## Try it:
Locate, in the data below, the line that contains "машинное промежуточное представление" and the line that contains "- Легкая генерация промежуточного кода"; reproduce exactly those two lines and every line between them, nothing more.

*** Exercise materials

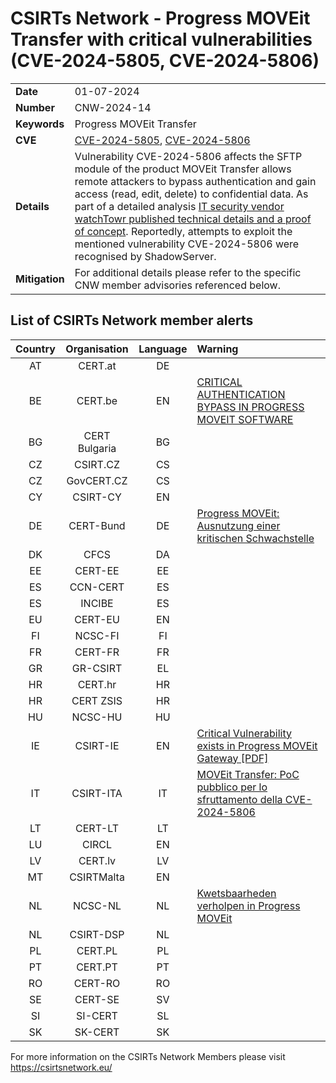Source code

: # CSIRTs Network - Progress MOVEit Transfer with critical vulnerabilities (CVE-2024-5805, CVE-2024-5806)
|   |   |
|---|---|
| **Date** | 01-07-2024 |
| **Number** | CNW-2024-14 | 
| **Keywords** | Progress MOVEit Transfer | 
| **CVE** | [CVE-2024-5805](https://community.progress.com/s/article/MOVEit-Gateway-Critical-Security-Alert-Bulletin-June-2024-CVE-2024-5805), [CVE-2024-5806](https://community.progress.com/s/article/MOVEit-Transfer-Product-Security-Alert-Bulletin-June-2024-CVE-2024-5806) | 
| **Details** | Vulnerability CVE-2024-5806 affects the SFTP module of the product MOVEit Transfer allows remote attackers to bypass authentication and gain access (read, edit, delete) to confidential data. As part of a detailed analysis [IT security vendor watchTowr published technical details and a proof of concept](https://labs.watchtowr.com/auth-bypass-in-un-limited-scenarios-progress-moveit-transfer-cve-2024-5806/). Reportedly, attempts to exploit the mentioned vulnerability CVE-2024-5806 were recognised by ShadowServer. |
| **Mitigation** | For additional details please refer to the specific CNW member advisories referenced below. |

## List of CSIRTs Network member alerts

| Country | Organisation | Language | Warning |
| :-----: | :----------: | :------: | :------ | 
| AT | CERT.at | DE | |
| BE | CERT.be | EN | [CRITICAL AUTHENTICATION BYPASS IN PROGRESS MOVEIT SOFTWARE](https://cert.be/en/advisory/warning-critical-authentication-bypass-progress-moveit-software-patch-immediately) |
| BG | CERT Bulgaria | BG | |
| CZ | CSIRT.CZ | CS | |
| CZ | GovCERT.CZ | CS | |
| CY | CSIRT-CY | EN | |
| DE | CERT-Bund | DE | [Progress MOVEit: Ausnutzung einer kritischen Schwachstelle](https://www.bsi.bund.de/SharedDocs/Cybersicherheitswarnungen/DE/2024/2024-248937-1032.pdf?__blob=publicationFile&v=2) |
| DK | CFCS | DA | |
| EE | CERT-EE | EE | |
| ES | CCN-CERT | ES | |
| ES | INCIBE | ES | |
| EU | CERT-EU | EN | |
| FI | NCSC-FI | FI | |
| FR | CERT-FR | FR | |
| GR | GR-CSIRT | EL | |
| HR | CERT.hr | HR | |
| HR | CERT ZSIS | HR | |
| HU | NCSC-HU | HU | |
| IE | CSIRT-IE | EN | [Critical Vulnerability exists in Progress MOVEit Gateway [PDF]](https://www.ncsc.gov.ie/pdfs/Progress_MOVEit_Vulnerability_CVE_2024_5805.pdf) |
| IT | CSIRT-ITA | IT | [MOVEit Transfer: PoC pubblico per lo sfruttamento della CVE-2024-5806](https://www.csirt.gov.it/contenuti/moveit-transfer-poc-pubblico-per-lo-sfruttamento-della-cve-2024-5806-al02-240626-csirt-ita) |
| LT | CERT-LT | LT | |
| LU | CIRCL | EN | |
| LV | CERT.lv | LV | |
| MT | CSIRTMalta | EN | |
| NL | NCSC-NL | NL | [Kwetsbaarheden verholpen in Progress MOVEit](https://advisories.ncsc.nl/advisory?id=NCSC-2024-0267) |
| NL | CSIRT-DSP | NL | |
| PL | CERT.PL | PL | |
| PT | CERT.PT | PT | |
| RO | CERT-RO | RO | |
| SE | CERT-SE | SV | |
| SI | SI-CERT | SL | |
| SK | SK-CERT | SK | |

 

For more information on the CSIRTs Network Members please visit https://csirtsnetwork.eu/ 
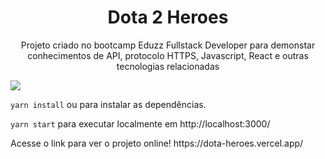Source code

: <h1 align="center">Dota 2 Heroes</h1>

<p align="center">
  Projeto criado no bootcamp Eduzz Fullstack Developer para demonstar conhecimentos  de API, protocolo HTTPS, Javascript, React e outras tecnologias relacionadas
</p>
 
<a>
 <img src="https://user-images.githubusercontent.com/89225210/148296701-024eb3de-234b-4195-93e1-aa31d11f6d9a.jpg">
</a>

<p><code>yarn install</code> ou para instalar as dependências.</p>
<p><code>yarn start</code> para executar localmente em http://localhost:3000/</p>

<p>Acesse o link para ver o projeto online! https://dota-heroes.vercel.app/</p>

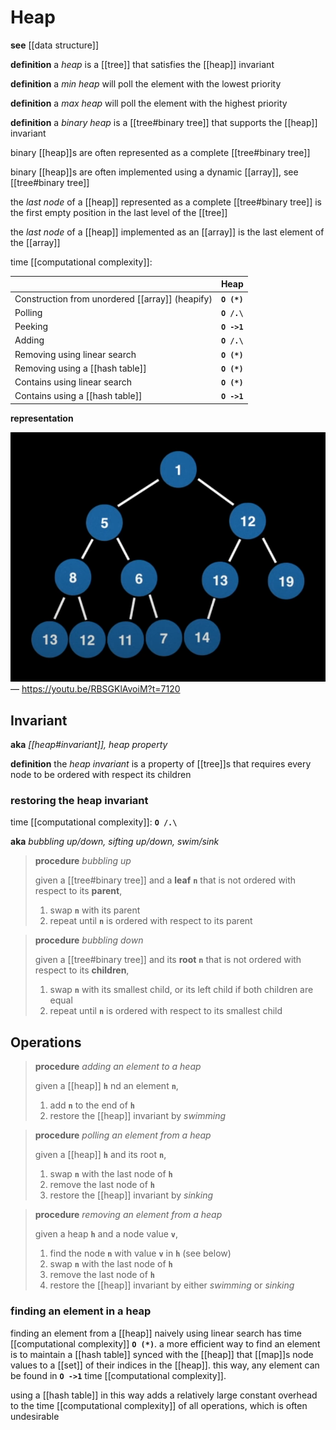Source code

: # Heap

**see** [[data structure]]

**definition** a _heap_ is a [[tree]] that satisfies the [[heap]] invariant

**definition** a _min heap_ will poll the element with the lowest priority

**definition** a _max heap_ will poll the element with the highest priority

**definition** a _binary heap_ is a [[tree#binary tree]] that supports the [[heap]] invariant

binary [[heap]]s are often represented as a complete [[tree#binary tree]]

binary [[heap]]s are often implemented using a dynamic [[array]], see [[tree#binary tree]]

the _last node_ of a [[heap]] represented as a complete [[tree#binary tree]] is the first empty position in the last level of the [[tree]]

the _last node_ of a [[heap]] implemented as an [[array]] is the last element of the [[array]]

time [[computational complexity]]:

|                                                 | Heap        |
| ----------------------------------------------- | ----------- |
| Construction from unordered [[array]] (heapify) | **`O (*)`** |
| Polling                                         | **`O /.\`** |
| Peeking                                         | **`O ->1`** |
| Adding                                          | **`O /.\`** |
| Removing using linear search                    | **`O (*)`** |
| Removing using a [[hash table]]                 | **`O (*)`** |
| Contains using linear search                    | **`O (*)`** |
| Contains using a [[hash table]]                 | **`O ->1`** |

**representation**

![](20220913201452.png) &mdash; <https://youtu.be/RBSGKlAvoiM?t=7120>

## Invariant

**aka** _[[heap#invariant]], heap property_

**definition** the _heap invariant_ is a property of [[tree]]s that requires every node to be ordered with respect its children

### restoring the heap invariant

time [[computational complexity]]: **`O /.\`**

**aka** _bubbling up/down, sifting up/down, swim/sink_

> **procedure** _bubbling up_
>
> given a [[tree#binary tree]] and a **leaf** **`n`** that is not ordered with respect to its **parent**,
>
> 1. swap **`n`** with its parent
> 2. repeat until **`n`** is ordered with respect to its parent

> **procedure** _bubbling down_
>
> given a [[tree#binary tree]] and its **root** **`n`** that is not ordered with respect to its **children**,
>
> 1. swap **`n`** with its smallest child, or its left child if both children are equal
> 2. repeat until **`n`** is ordered with respect to its smallest child

## Operations

> **procedure** _adding an element to a heap_
>
> given a [[heap]] **`h`** nd an element **`n`**,
>
> 1. add **`n`** to the end of **`h`**
> 2. restore the [[heap]] invariant by _swimming_

> **procedure** _polling an element from a heap_
>
> given a [[heap]] **`h`** and its root **`n`**,
>
> 1. swap **`n`** with the last node of **`h`**
> 2. remove the last node of **`h`**
> 3. restore the [[heap]] invariant by _sinking_

> **procedure** _removing an element from a heap_
>
> given a heap **`h`** and a node value **`v`**,
>
> 1. find the node **`n`** with value **`v`** in **`h`** (see below)
> 2. swap **`n`** with the last node of **`h`**
> 3. remove the last node of **`h`**
> 4. restore the [[heap]] invariant by either _swimming_ or _sinking_

### finding an element in a heap

finding an element from a [[heap]] naively using linear search has time [[computational complexity]] **`O (*)`**. a more efficient way to find an element is to maintain a [[hash table]] synced with the [[heap]] that [[map]]s node values to a [[set]] of their indices in the [[heap]]. this way, any element can be found in **`O ->1`** time [[computational complexity]].

using a [[hash table]] in this way adds a relatively large constant overhead to the time [[computational complexity]] of all operations, which is often undesirable
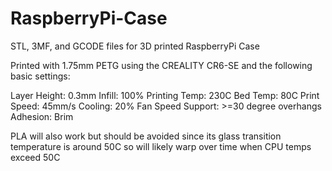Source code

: # RaspberryPi-Case
STL, 3MF, and GCODE files for 3D printed RaspberryPi Case

Printed with 1.75mm PETG using the CREALITY CR6-SE and the following basic settings:

Layer Height: 0.3mm
Infill: 100%
Printing Temp: 230C
Bed Temp: 80C
Print Speed: 45mm/s
Cooling: 20% Fan Speed
Support: >=30 degree overhangs
Adhesion: Brim

PLA will also work but should be avoided since its glass transition temperature is around 50C so will likely warp over time when CPU temps exceed 50C

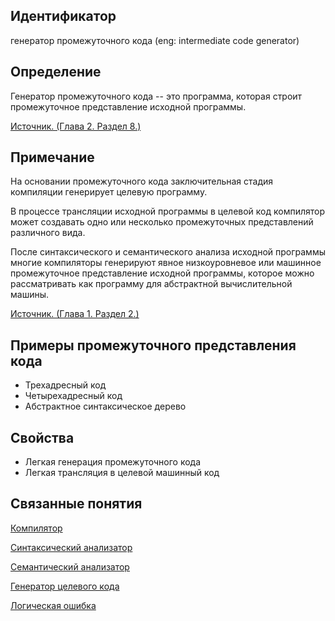 ## Идентификатор
генератор промежуточного кода (eng: intermediate code generator)


## Определение
Генератор промежуточного кода -- это программа, которая строит промежуточное представление исходной программы.

[Источник. (Глава 2. Раздел 8.)](../bibliography/Aho-Compilers-book.md)


## Примечание
На основании промежуточного кода заключительная стадия компиляции генерирует целевую программу.

В процессе трансляции исходной программы в целевой код компилятор может создавать одно или несколько промежуточных
представлений различного вида.

После синтаксического и семантического анализа исходной программы многие компиляторы генерируют явное низкоуровневое или 
машинное промежуточное представление исходной программы, которое можно рассматривать как программу для абстрактной 
вычислительной машины.

[Источник. (Глава 1. Раздел 2.)](../bibliography/Aho-Compilers-book.md)


## Примеры промежуточного представления кода
- Трехадресный код
- Четырехадресный код
- Абстрактное синтаксическое дерево


## Свойства
- Легкая генерация промежуточного кода
- Легкая трансляция в целевой машинный код


## Связанные понятия
[Компилятор](compiler.md)

[Синтаксический анализатор](syntactic_analyzer.md)

[Семантический анализатор](semantic_analyzer.md)

[Генератор целевого кода](target_code_generator.md)

[Логическая ошибка](logical_error.md)

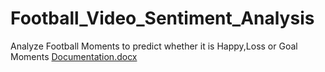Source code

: # Football_Video_Sentiment_Analysis
Analyze Football Moments to predict whether it is Happy,Loss or Goal Moments
[Documentation.docx](https://github.com/Bibin32/Football_Video_Sentiment_Analysis/files/10187609/Documentation.docx)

******

## Solution:
машинное промежуточное представление исходной программы, которое можно рассматривать как программу для абстрактной 
вычислительной машины.

[Источник. (Глава 1. Раздел 2.)](../bibliography/Aho-Compilers-book.md)


## Примеры промежуточного представления кода
- Трехадресный код
- Четырехадресный код
- Абстрактное синтаксическое дерево


## Свойства
- Легкая генерация промежуточного кода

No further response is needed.